Saved data entries
● ● ●

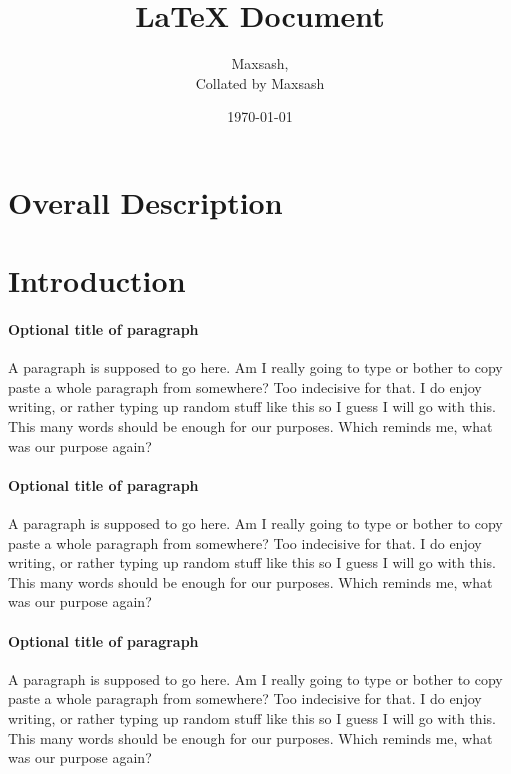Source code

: \documentclass{article}
\title{LaTeX Document}
\author{Maxsash, \\Collated by Maxsash} %
\date{\today}
\begin{document}
	\maketitle
	\tableofcontents


	\section{Overall Description}
	
	\section{Introduction}

	\paragraph{Optional title of paragraph}
	A paragraph is supposed to go here. Am I really going to type or bother to copy paste a whole paragraph from somewhere? Too indecisive for that. I do enjoy writing, or rather typing up random stuff like this so I guess I will go with this. This many words should be enough for our purposes. Which reminds me, what was our purpose again?

	\paragraph{Optional title of paragraph}
	A paragraph is supposed to go here. Am I really going to type or bother to copy paste a whole paragraph from somewhere? Too indecisive for that. I do enjoy writing, or rather typing up random stuff like this so I guess I will go with this. This many words should be enough for our purposes. Which reminds me, what was our purpose again?

	\paragraph{Optional title of paragraph}
	A paragraph is supposed to go here. Am I really going to type or bother to copy paste a whole paragraph from somewhere? Too indecisive for that. I do enjoy writing, or rather typing up random stuff like this so I guess I will go with this. This many words should be enough for our purposes. Which reminds me, what was our purpose again?
\end{document}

● ● ●

Requirement: The answer should be an exact restatement of every entry, with the pictures omitted.

Expected answer:
Source code

: \documentclass{article}
\title{LaTeX Document}
\author{Maxsash, \\Collated by Maxsash} %
\date{\today}
\begin{document}
	\maketitle
	\tableofcontents


	\section{Overall Description}
	
	\section{Introduction}

	\paragraph{Optional title of paragraph}
	A paragraph is supposed to go here. Am I really going to type or bother to copy paste a whole paragraph from somewhere? Too indecisive for that. I do enjoy writing, or rather typing up random stuff like this so I guess I will go with this. This many words should be enough for our purposes. Which reminds me, what was our purpose again?

	\paragraph{Optional title of paragraph}
	A paragraph is supposed to go here. Am I really going to type or bother to copy paste a whole paragraph from somewhere? Too indecisive for that. I do enjoy writing, or rather typing up random stuff like this so I guess I will go with this. This many words should be enough for our purposes. Which reminds me, what was our purpose again?

	\paragraph{Optional title of paragraph}
	A paragraph is supposed to go here. Am I really going to type or bother to copy paste a whole paragraph from somewhere? Too indecisive for that. I do enjoy writing, or rather typing up random stuff like this so I guess I will go with this. This many words should be enough for our purposes. Which reminds me, what was our purpose again?
\end{document}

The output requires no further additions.